> Problem details: Lines with "shown" in the entries below: count them and reply with the number alone.

> Dataset content:
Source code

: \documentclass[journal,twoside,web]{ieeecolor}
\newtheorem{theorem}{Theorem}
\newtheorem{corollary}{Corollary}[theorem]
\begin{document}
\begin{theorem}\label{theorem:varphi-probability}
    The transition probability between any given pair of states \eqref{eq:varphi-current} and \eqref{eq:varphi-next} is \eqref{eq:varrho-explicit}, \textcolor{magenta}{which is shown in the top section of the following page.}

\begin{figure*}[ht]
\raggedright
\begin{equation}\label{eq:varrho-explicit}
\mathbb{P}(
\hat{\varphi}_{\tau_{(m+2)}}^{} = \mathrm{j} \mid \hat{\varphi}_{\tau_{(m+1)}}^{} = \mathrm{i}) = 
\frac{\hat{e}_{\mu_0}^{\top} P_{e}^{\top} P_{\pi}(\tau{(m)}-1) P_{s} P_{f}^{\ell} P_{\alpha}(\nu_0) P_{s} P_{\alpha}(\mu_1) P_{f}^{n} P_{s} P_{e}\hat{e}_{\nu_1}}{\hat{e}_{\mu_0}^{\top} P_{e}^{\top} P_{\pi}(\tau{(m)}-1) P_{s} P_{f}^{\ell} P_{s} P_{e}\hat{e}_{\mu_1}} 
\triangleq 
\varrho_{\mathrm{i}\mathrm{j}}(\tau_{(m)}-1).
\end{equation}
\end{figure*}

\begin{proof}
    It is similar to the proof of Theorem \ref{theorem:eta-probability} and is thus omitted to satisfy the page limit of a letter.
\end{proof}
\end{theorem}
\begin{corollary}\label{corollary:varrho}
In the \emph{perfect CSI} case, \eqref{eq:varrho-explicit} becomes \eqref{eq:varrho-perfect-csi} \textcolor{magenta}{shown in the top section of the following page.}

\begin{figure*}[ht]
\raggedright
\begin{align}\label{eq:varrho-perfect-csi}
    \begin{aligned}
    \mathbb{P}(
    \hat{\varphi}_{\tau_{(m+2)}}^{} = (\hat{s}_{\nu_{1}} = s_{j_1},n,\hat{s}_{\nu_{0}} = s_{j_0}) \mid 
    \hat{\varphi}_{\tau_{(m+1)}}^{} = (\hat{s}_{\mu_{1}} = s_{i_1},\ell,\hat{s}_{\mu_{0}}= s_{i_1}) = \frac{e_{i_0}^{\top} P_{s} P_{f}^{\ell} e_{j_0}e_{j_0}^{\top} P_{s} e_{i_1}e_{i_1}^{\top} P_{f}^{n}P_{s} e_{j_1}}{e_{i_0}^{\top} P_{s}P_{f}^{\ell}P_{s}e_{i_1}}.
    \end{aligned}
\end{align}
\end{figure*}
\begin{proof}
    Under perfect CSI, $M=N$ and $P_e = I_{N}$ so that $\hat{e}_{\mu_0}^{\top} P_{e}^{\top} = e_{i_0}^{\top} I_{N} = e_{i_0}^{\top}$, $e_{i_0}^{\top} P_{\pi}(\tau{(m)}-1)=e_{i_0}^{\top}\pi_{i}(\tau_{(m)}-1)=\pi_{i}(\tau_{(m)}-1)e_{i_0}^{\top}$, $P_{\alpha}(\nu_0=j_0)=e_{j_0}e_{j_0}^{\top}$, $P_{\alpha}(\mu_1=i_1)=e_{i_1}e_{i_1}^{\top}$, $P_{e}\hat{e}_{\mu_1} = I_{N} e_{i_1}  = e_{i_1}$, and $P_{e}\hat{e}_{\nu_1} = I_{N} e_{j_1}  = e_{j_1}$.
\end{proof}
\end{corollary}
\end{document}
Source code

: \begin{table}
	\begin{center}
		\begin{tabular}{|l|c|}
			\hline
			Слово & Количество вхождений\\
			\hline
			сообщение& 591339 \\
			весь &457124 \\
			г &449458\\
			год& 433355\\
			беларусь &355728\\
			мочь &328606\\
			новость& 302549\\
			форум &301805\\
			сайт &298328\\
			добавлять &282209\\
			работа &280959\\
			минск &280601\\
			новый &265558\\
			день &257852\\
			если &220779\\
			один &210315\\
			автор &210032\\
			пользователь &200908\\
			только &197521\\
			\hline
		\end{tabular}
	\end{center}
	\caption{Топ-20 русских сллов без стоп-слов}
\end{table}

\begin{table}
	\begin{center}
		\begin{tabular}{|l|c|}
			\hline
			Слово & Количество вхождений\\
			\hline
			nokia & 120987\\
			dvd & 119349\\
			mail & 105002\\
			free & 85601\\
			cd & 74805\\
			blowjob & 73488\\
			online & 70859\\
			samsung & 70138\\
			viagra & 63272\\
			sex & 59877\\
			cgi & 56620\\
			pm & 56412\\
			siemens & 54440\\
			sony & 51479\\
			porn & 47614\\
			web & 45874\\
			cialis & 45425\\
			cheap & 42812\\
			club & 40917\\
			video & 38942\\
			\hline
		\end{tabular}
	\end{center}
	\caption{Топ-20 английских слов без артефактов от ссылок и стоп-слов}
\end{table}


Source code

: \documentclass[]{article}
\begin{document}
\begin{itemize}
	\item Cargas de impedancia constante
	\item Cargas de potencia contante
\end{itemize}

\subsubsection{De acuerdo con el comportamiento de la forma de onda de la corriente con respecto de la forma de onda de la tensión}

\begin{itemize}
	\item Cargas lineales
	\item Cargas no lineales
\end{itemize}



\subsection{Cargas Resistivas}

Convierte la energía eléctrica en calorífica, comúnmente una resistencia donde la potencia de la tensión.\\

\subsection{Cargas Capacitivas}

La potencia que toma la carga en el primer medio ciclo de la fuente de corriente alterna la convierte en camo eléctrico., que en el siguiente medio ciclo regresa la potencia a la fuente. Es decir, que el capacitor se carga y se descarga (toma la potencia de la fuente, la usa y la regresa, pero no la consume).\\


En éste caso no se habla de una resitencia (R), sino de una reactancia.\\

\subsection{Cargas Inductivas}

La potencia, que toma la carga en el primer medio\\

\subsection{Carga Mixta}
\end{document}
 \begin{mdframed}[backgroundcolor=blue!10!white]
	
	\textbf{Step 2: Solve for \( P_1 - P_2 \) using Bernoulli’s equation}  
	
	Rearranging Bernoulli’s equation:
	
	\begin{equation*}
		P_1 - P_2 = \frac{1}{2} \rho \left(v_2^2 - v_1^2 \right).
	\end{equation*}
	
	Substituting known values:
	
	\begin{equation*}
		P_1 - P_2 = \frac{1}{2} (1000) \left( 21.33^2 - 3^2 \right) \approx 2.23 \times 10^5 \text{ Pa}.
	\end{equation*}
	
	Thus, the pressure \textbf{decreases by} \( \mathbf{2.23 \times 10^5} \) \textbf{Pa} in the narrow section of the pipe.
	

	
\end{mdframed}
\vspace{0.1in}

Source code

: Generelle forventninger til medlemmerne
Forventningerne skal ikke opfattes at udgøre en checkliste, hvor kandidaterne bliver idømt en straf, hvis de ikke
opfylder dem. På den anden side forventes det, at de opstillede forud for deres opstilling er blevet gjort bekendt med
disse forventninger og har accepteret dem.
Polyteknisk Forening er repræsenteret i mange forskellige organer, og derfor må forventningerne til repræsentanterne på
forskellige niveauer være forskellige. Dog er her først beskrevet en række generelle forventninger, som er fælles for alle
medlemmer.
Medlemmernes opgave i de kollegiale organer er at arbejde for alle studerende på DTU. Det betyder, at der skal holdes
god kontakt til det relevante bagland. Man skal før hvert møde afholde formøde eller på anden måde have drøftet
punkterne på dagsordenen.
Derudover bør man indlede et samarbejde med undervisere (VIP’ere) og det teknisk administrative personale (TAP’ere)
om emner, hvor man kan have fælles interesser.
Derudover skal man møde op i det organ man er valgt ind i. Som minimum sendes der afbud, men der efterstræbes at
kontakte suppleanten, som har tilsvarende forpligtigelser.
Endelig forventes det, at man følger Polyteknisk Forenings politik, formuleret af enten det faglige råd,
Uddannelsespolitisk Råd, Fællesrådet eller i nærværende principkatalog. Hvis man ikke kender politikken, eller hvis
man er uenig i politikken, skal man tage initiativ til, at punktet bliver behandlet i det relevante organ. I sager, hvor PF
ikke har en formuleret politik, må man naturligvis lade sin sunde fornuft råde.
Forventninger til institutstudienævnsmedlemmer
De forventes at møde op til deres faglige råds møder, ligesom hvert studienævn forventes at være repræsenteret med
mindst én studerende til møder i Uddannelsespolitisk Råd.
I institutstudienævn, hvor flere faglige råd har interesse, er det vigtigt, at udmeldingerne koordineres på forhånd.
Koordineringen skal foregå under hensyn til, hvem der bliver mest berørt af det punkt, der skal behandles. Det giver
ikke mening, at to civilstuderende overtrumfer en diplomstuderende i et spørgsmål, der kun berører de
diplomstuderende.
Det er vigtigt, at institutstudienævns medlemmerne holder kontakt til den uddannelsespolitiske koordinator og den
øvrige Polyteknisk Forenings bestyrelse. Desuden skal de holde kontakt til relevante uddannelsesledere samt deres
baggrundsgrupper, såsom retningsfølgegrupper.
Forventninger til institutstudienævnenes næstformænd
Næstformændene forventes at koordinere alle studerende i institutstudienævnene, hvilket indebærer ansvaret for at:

> Written reply: 2